McDaniel insisted he was promoting Ewers because he gave Miami the “best chance to win.” McDaniel said he hadn’t sought assurances from Ross that his job was safe before making a move that outwardly appeared to make it tougher to win. At the time, speculation was that between the four-game winning streak and Ross’ fondness for McDaniel, it was enough to make a coaching change unlikely.
But as often happens with the Miami Dolphins, the winds quickly shifted. And now Ross is searching for a head coach for the fifth time since taking over as owner in 2009.
McDaniel was hired off the San Francisco 49ers’ offensive staff on Feb. 7, 2022, to awaken the team and its fanbase.
Tyreek Hill’s arrival ushers in aerial show for McDaniel
For a while, Ross’ hunch proved to be correct. Combined with the arrival of Hill, the Dolphins’ offense improved from 25th in the NFL to first. They scored in bunches, with an offense so explosive that Hall of Famer Kurt Warner saw comparisons with his legendary “Greatest Show on Turf” attack with the St. Louis Rams.
During a 2023 early season home game against the Denver Broncos, the Dolphins scored an unprecedented 70 points.
It proved to be an outlier masking critical problems that go back a bit further.
McDaniel’s 2022 Dolphins had been sailing along at 8-4 in 2022 when a trip to California revealed a blueprint opponents would copy to stifle Miami’s speedy receivers, employing deep safeties to prevent touchdown bombs. That 33-17 loss in San Francisco triggered a five-game losing streak.
The Dolphins led the league in offense the following season as defenses continued to perfect the 49ers’ blueprint. But by the end of the 2024 season, the Dolphins plummeted to 18th on offense, finished 8-9 and missed the playoffs.
McDaniel’s overall record was respectable, but it masked his 0-2 mark in the playoffs and struggles against playoff teams, going 5-19, including 2-14 on the road.
Stephen Ross well-versed at firing head coaches
The timing of the firing was in line with others by Ross.
Ross inherited coach Tony Sparano when he took over ownership but fired him 2 1/2 years later — and only after conducting a highly publicized, failed flirtation with Jim Harbaugh. It was done despite having a coach under contract — a no-no in the NFL.

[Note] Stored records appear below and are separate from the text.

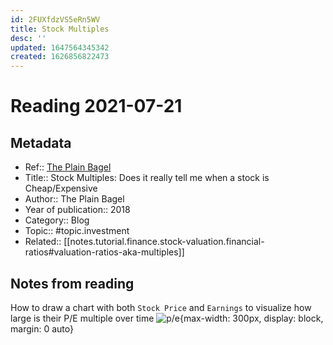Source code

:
 ```yaml
---
id: 2FUXfdzVS5eRn5WV
title: Stock Multiples
desc: ''
updated: 1647564345342
created: 1626856822473
---
```

# Reading 2021-07-21

## Metadata

- Ref:: [The Plain Bagel](https://www.youtube.com/watch?v=21STUhQ-iP0)
- Title:: Stock Multiples: Does it really tell me when a stock is Cheap/Expensive
- Author:: The Plain Bagel
- Year of publication:: 2018
- Category:: Blog
- Topic:: #topic.investment
- Related:: [[notes.tutorial.finance.stock-valuation.financial-ratios#valuation-ratios-aka-multiples]]

## Notes from reading

How to draw a chart with both `Stock Price` and `Earnings` to visualize how large is their P/E multiple over time
![p/e](https://i.imgur.com/EOfS8KC.jpg){max-width: 300px, display: block, margin: 0 auto}
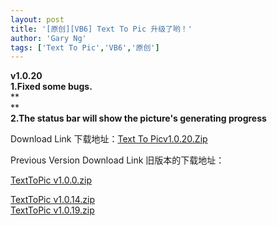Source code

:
 ```yaml
---
layout: post
title: '[原创][VB6] Text To Pic 升级了哟！'
author: 'Gary Ng'
tags: ['Text To Pic','VB6','原创']
---
```


  
**v1.0.20**  
**1.Fixed some bugs.**  
**  
**  
**2.The status bar will show the picture's generating progress**  
  
  
  
  
  
  
Download Link 下载地址：[Text To Pic](http://www.blogger.com/goog_2019783136)[v1.0.20.Zip](http://dl.dropbox.com/u/43619472/%E6%89%B9%E5%A4%84%E7%90%86/VB6/TextToPic/TextToPic.zip)  
  
  
Previous Version Download Link 旧版本的下载地址：  
  
  
  
  
  
[TextToPic v1.0.0.zip](http://dl.dropbox.com/u/43619472/%E6%89%B9%E5%A4%84%E7%90%86/VB6/TextToPic/TextToPic%20v1.0.0.zip)  
  
  
[TextToPic v1.0.14.zip](http://dl.dropbox.com/u/43619472/%E6%89%B9%E5%A4%84%E7%90%86/VB6/TextToPic/TextToPic%201.0.14.zip)  
[TextToPic v1.0.19.zip](http://dl.dropbox.com/u/43619472/%E6%89%B9%E5%A4%84%E7%90%86/VB6/TextToPic/TextToPic1.0.19.zip)  
  
  
  

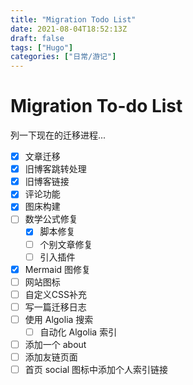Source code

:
 ```yaml
---
title: "Migration Todo List"
date: 2021-08-04T18:52:13Z
draft: false
tags: ["Hugo"]
categories: ["日常/游记"]
---
```

# Migration To-do List

列一下现在的迁移进程...

+ [x] 文章迁移
+ [x] 旧博客跳转处理
+ [x] 旧博客链接
+ [x] 评论功能
+ [x] 图床构建
+ [ ] 数学公式修复
  + [x] 脚本修复
  + [ ] 个别文章修复
  + [ ] 引入插件
+ [x] Mermaid 图修复
+ [ ] 网站图标
+ [ ] 自定义CSS补充
+ [ ] 写一篇迁移日志
+ [ ] 使用 Algolia 搜索
  + [ ] 自动化 Algolia 索引
+ [ ] 添加一个 about
+ [ ] 添加友链页面
+ [ ] 首页 social 图标中添加个人索引链接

In 2012, Ross hired Joe Philbin off the Green Bay Packers’ staff to replace Sparano, mistakenly overestimating Philbin’s role in an offense that actually revolved around coach Mike McCarthy and quarterback Aaron Rodgers.
Four games into the 2015 season, Ross fired Philbin.
The Dolphins began the 2016 season under Adam Gase, who like McDaniel was seen as a quarterback whisperer and strong offensive mind. But Gase and quarterback Ryan Tannehill did not equal playoff success. Gase’s offenses never ranked higher than 24th.
In 2019, Ross hired Flores, the Patriots’ de facto defensive coordinator, becoming yet another hire who had no head-coaching experience. Like all other head coaches under Ross, he never won a playoff game. When Flores was fired after three seasons, he filed suit against the Dolphins and the NFL.
McDaniel became the fifth consecutive coach to not make it to a fifth season under Ross.
But McDaniel was the first Dolphins coach to lead the team to back-to-back playoff appearances since 2000-01. Don Shula and Dave Wannstedt are the only other Dolphins coaches to make the playoffs each of their first two seasons.
The Dolphins were streaky under McDaniel, including a five-game winning streak and five-game losing streak in 2022. In 2024, the Dolphins had two losing streaks lasting three games, but also a three-game winning streak. His final season was notable for two three-game losing streaks preceding the four-game winning streak.